"Martijn Tonies" <m.tonies@stripped> wrote on 14/03/2006 11:32:10:
> Hello Paul,
> I suggest you reply to the mailinglist :-) ...
> > The developer insists that for scalability issues, this was the
> > answer. It is likely, for example in my deployment, that these tables
> > would see upwards of 10 million records or more.
> Well, if there are problems with scalability, I guess you could
> split it up in a few (not 1600) tables and have them avaialble
> on different physical hard drives...
In my opinion, splitting things into merge tables has a *strong*
anti-scalability component. Searching a single table with indexes is O(log
n), whereas searching MERGE tables is O(n). Therefore, by splitting your
table into very many pieces, you sharply reduce your scalability in time
while increasing it in space.
Presumably, you want to scatter your table across several drives, so that
you will not have problems when you fill one drive. But you are never
likely to have 1600 drives, so 1600 is a ridiculously large number of
tables to split it into. You should probably split it into no more than
two or three times the largest number of disks you ever expect to have.

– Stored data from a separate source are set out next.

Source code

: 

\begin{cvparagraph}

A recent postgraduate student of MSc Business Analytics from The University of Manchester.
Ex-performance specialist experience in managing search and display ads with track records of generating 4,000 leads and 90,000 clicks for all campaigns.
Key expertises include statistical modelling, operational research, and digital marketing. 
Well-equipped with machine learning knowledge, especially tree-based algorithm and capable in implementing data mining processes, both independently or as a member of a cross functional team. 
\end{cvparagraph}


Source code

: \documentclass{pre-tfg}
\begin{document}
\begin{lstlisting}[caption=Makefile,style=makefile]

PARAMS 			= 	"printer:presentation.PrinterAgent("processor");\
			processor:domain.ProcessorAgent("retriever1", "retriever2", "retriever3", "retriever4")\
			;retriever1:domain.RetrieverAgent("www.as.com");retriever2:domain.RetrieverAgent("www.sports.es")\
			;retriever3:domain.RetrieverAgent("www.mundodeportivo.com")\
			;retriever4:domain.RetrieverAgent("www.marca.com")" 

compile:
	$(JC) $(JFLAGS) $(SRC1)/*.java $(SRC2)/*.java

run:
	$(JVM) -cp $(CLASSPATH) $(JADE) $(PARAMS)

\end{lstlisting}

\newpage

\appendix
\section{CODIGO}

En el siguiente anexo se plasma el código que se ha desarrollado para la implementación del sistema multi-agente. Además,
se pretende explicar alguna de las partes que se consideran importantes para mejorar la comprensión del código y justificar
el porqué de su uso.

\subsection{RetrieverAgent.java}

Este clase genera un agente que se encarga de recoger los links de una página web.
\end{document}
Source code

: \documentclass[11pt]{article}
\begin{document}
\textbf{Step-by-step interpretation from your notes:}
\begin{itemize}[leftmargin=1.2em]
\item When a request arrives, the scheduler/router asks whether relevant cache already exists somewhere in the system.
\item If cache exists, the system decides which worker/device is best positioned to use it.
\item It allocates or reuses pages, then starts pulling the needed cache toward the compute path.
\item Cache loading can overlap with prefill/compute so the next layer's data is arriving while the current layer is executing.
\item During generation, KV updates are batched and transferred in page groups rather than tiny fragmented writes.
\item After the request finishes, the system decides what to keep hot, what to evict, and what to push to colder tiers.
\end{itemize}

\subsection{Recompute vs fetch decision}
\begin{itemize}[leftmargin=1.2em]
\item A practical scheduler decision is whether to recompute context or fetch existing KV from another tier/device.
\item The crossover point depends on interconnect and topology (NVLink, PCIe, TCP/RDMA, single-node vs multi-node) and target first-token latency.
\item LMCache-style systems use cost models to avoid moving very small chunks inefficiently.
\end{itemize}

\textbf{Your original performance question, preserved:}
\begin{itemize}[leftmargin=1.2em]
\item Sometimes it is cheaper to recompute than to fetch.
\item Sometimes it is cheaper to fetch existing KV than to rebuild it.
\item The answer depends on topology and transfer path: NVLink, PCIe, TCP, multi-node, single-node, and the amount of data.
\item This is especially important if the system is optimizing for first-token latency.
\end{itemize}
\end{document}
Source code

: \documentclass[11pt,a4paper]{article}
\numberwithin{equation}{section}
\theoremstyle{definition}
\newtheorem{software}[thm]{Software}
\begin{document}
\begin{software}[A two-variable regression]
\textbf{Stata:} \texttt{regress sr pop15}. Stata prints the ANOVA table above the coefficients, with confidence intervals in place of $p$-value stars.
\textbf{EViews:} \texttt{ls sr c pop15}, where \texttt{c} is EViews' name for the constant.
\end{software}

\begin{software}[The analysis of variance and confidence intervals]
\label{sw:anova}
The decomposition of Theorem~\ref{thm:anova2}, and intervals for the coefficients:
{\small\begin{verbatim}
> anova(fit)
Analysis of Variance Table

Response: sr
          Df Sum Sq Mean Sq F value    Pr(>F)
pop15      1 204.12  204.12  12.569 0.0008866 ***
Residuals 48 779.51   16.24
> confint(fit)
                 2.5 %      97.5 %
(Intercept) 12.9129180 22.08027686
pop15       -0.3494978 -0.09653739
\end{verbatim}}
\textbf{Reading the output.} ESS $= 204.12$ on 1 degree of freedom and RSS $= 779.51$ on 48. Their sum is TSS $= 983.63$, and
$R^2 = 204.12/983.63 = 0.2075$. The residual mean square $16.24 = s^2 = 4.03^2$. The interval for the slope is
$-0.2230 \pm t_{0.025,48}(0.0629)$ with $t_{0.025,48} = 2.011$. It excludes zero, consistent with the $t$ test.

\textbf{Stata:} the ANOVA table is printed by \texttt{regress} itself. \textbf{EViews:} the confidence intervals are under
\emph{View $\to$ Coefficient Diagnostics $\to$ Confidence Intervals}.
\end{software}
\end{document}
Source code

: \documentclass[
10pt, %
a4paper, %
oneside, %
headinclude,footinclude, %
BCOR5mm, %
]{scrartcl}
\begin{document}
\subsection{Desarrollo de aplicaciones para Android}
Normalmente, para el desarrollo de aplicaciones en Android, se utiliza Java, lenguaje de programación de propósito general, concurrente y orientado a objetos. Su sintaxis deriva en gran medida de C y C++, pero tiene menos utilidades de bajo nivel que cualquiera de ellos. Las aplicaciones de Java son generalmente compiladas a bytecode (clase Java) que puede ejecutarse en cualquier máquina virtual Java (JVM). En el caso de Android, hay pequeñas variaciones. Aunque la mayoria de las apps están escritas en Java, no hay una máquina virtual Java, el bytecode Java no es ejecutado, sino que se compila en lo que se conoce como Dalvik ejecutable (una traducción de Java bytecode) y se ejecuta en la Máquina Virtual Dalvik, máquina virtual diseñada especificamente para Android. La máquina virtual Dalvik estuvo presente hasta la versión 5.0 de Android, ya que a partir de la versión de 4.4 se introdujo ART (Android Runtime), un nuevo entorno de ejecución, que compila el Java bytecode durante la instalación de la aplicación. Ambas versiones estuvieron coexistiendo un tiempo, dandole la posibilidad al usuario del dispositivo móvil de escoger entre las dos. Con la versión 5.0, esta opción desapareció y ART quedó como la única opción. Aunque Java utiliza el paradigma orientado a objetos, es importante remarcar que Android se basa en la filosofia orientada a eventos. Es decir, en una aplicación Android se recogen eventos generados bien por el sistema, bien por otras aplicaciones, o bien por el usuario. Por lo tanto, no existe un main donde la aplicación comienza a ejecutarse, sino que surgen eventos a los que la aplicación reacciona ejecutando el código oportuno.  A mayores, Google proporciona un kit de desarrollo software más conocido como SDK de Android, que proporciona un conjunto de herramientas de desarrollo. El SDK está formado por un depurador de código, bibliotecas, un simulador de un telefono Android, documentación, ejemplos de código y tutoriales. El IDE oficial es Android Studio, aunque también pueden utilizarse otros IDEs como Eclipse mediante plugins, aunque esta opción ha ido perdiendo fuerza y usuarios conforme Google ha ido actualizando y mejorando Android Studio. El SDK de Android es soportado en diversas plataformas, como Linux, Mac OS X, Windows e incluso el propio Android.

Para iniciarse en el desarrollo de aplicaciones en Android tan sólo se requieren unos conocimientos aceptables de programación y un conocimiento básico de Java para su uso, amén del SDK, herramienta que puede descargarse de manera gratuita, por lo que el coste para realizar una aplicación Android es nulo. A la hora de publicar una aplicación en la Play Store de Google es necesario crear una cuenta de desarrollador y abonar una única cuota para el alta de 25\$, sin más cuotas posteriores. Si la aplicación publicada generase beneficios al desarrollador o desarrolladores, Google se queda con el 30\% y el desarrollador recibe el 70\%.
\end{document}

And even so, I would rather combine disks in RAID arrays rather than uses
separate tables. This can give you RAID protection as well as more disk
Which to you expect to run out of first, space or time? You seem to have
some heavyweight i.e. time intensive queries, which suggests that you will
run out of time first. If that is so, the requirement for scalablity says
that you should combine, not split, tables.
To quote Donald Knuth (derived from Hoare) "Premature optimisation is the
root of all evil". You should be sure that you are optimising in the right
place before you dive in: your problem suggests that you are trying to fix
that which is not broken, and breaking other things in the process.